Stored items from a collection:
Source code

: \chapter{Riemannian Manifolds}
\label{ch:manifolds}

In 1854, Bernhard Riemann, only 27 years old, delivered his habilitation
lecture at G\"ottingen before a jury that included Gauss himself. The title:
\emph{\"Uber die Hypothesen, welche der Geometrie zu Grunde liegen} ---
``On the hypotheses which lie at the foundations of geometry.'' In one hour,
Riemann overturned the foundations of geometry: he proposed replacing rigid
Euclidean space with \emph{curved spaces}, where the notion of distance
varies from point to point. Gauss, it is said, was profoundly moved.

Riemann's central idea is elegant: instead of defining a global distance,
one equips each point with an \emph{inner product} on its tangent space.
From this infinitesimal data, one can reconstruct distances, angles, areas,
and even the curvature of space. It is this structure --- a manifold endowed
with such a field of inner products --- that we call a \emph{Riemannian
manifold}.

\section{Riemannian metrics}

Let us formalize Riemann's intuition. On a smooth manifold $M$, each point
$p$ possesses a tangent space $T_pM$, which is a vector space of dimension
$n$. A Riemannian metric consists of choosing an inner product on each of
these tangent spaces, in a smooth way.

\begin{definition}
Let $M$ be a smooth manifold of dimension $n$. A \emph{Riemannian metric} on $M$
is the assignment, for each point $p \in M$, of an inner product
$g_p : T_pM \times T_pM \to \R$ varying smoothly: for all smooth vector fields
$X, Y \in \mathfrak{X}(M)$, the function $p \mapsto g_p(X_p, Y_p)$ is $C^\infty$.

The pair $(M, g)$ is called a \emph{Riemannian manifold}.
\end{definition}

* * *

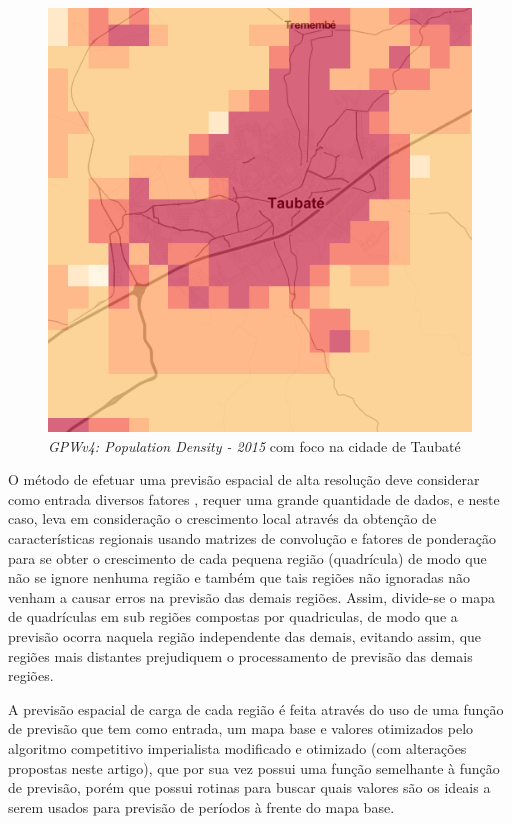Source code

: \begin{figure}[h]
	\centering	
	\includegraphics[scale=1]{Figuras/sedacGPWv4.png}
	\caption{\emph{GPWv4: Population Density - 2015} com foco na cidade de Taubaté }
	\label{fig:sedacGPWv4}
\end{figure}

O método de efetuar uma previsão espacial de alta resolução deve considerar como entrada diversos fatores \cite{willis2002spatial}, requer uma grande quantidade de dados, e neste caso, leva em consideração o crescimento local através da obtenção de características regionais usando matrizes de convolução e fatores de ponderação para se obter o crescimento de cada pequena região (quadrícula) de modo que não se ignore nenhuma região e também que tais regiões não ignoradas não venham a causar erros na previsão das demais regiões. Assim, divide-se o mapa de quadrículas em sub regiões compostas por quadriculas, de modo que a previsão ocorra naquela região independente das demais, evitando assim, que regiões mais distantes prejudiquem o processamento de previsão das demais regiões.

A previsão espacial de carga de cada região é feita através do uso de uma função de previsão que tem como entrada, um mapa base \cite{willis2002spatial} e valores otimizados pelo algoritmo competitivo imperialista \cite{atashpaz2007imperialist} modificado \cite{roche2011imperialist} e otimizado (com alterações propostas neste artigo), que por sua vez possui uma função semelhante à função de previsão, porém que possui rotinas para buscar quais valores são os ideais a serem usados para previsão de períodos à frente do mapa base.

● **Work request**: Return all lines in the entries above that carry the word "point".

● **Exercise response**:
varies from point to point. Gauss, it is said, was profoundly moved.
one equips each point with an \emph{inner product} on its tangent space.
Let us formalize Riemann's intuition. On a smooth manifold $M$, each point
is the assignment, for each point $p \in M$, of an inner product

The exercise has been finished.